Material for this task:
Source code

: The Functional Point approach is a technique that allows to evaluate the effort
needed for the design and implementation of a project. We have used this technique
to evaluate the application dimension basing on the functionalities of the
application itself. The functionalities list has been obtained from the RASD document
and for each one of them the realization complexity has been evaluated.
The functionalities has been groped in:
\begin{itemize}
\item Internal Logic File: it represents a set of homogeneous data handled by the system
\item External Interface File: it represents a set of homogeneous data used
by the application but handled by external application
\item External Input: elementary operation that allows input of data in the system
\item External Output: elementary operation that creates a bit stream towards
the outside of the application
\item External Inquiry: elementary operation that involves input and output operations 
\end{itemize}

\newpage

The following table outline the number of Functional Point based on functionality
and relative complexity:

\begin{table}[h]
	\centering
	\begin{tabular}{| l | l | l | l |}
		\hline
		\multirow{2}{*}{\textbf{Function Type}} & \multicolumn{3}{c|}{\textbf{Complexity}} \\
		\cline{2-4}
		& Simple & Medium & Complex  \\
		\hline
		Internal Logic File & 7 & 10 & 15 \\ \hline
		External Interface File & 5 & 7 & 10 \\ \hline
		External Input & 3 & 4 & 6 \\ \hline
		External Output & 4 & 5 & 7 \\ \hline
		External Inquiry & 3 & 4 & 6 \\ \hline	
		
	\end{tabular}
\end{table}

...

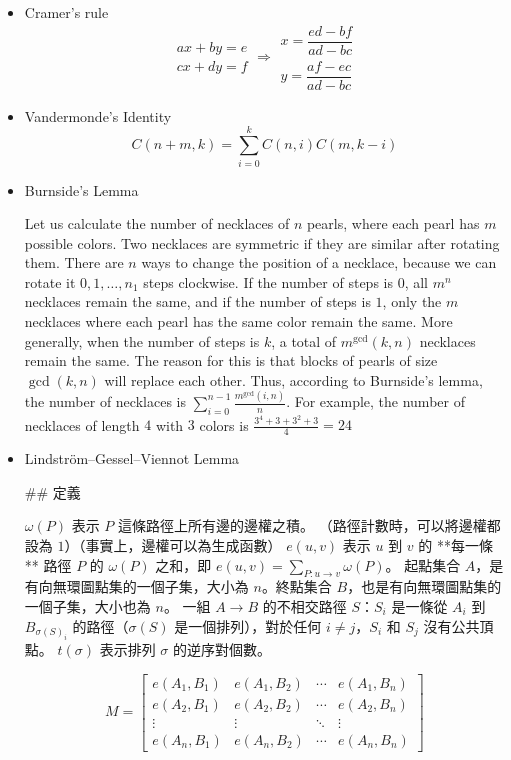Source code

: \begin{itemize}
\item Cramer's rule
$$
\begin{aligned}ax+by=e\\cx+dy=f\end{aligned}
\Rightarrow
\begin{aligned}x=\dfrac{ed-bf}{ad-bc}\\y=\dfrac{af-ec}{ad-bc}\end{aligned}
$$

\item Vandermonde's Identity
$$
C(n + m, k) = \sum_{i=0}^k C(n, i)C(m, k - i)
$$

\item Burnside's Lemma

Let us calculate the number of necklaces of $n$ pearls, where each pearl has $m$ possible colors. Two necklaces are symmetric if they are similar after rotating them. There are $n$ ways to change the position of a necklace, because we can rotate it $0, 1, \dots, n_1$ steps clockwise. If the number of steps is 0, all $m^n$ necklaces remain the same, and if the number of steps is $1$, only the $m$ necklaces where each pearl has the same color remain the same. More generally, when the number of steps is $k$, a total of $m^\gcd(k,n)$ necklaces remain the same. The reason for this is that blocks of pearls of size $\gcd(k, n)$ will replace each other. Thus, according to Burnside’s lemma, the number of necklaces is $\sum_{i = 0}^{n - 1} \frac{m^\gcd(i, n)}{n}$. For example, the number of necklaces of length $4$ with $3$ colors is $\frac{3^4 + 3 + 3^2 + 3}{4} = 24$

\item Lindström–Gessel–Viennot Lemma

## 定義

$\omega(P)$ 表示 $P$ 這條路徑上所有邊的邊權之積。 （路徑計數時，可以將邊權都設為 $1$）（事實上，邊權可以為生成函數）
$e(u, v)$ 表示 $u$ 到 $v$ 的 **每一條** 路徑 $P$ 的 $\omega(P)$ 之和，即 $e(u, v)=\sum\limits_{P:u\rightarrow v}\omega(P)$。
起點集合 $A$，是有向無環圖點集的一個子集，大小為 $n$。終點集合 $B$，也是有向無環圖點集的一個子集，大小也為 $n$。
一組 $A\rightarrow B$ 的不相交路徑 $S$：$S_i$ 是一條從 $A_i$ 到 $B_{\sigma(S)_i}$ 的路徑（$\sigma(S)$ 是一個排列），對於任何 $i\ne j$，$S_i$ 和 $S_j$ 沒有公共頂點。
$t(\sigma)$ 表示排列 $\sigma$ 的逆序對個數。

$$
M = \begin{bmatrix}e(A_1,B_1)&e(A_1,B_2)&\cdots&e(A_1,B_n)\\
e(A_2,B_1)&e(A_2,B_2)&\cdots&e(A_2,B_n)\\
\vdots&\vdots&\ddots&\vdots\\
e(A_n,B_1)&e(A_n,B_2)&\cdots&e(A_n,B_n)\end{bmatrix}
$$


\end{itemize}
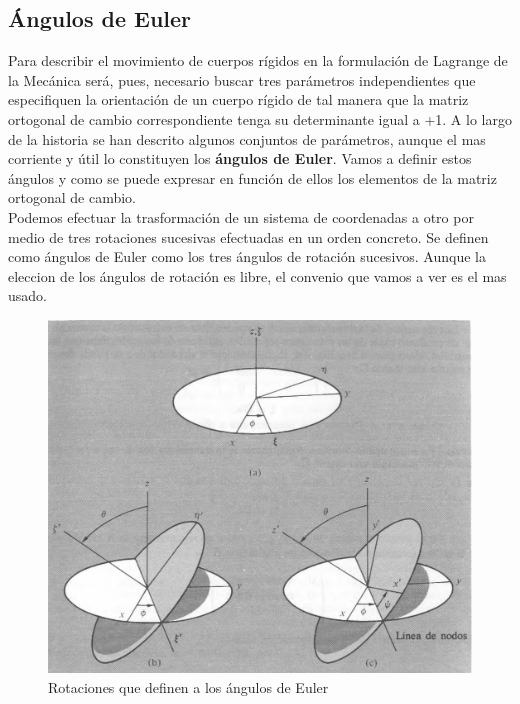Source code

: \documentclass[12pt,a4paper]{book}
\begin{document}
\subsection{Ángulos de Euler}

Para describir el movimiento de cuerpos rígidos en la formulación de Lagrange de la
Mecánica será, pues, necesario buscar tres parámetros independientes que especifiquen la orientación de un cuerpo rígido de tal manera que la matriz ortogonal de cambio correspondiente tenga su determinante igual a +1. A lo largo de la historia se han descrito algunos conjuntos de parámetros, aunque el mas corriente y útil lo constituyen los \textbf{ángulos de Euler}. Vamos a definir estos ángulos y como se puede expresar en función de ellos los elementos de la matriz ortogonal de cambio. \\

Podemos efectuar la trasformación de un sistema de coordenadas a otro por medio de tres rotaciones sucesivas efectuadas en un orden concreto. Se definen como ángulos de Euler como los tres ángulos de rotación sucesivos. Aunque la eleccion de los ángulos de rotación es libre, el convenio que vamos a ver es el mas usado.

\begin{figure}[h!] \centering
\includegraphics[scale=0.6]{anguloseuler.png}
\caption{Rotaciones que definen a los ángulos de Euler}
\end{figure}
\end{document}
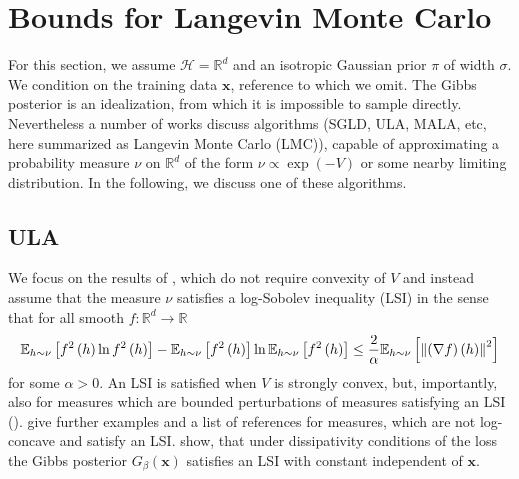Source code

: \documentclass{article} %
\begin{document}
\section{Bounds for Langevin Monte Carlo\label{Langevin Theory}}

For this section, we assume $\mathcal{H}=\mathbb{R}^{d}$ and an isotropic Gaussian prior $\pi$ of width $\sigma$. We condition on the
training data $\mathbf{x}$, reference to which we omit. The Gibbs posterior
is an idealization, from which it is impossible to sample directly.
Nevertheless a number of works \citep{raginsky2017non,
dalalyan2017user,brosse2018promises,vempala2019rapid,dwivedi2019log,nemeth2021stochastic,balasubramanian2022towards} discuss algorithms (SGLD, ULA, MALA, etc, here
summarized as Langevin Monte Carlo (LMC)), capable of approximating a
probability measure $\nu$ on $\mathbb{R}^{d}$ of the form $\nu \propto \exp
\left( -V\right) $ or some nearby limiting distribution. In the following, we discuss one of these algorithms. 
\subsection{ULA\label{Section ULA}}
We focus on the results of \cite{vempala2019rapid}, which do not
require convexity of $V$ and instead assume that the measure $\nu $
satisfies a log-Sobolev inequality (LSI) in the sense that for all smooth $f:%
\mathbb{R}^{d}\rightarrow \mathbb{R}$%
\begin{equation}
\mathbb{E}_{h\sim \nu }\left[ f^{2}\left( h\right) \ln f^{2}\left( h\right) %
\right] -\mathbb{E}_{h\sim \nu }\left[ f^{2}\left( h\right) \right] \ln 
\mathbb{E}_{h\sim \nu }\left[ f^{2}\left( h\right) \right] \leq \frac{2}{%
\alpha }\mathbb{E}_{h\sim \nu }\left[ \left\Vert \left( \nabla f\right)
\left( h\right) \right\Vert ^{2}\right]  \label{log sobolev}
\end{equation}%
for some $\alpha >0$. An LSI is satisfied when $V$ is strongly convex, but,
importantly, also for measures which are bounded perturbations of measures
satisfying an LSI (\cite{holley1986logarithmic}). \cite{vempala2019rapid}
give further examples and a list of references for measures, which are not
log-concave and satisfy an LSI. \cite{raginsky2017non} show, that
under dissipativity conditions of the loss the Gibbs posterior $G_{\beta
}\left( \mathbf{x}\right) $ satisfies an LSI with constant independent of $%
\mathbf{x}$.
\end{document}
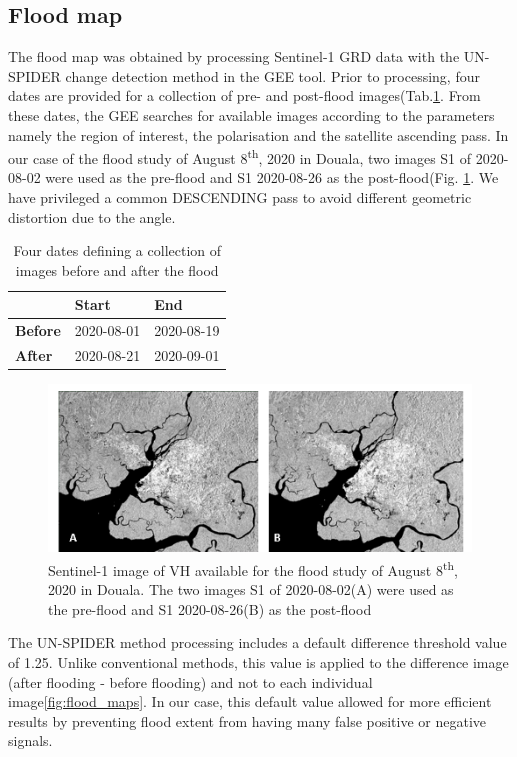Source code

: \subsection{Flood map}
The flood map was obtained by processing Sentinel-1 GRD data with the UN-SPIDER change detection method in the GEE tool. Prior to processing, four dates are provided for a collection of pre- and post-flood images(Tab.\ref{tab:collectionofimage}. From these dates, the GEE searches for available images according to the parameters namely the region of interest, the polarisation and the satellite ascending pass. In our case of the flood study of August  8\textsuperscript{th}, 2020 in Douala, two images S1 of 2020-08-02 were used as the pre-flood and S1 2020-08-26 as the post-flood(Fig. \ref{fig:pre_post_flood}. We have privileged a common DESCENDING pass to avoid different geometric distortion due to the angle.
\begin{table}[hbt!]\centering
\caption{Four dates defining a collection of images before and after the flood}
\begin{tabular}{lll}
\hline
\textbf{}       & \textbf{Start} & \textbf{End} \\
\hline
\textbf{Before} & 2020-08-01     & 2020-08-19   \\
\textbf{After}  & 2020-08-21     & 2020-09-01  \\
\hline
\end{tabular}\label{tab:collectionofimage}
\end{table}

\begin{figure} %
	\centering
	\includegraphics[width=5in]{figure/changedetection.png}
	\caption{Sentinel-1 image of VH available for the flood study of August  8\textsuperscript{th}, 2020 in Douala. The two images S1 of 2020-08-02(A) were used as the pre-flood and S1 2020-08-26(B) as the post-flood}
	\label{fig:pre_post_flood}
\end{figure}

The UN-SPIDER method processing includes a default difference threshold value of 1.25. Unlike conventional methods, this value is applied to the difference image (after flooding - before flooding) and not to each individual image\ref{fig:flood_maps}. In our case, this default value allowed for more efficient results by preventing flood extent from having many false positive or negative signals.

Task item:
Of the lines above, copy each one that contains the word "functionalities".

Reply:
to evaluate the application dimension basing on the functionalities of the
application itself. The functionalities list has been obtained from the RASD document
The functionalities has been groped in:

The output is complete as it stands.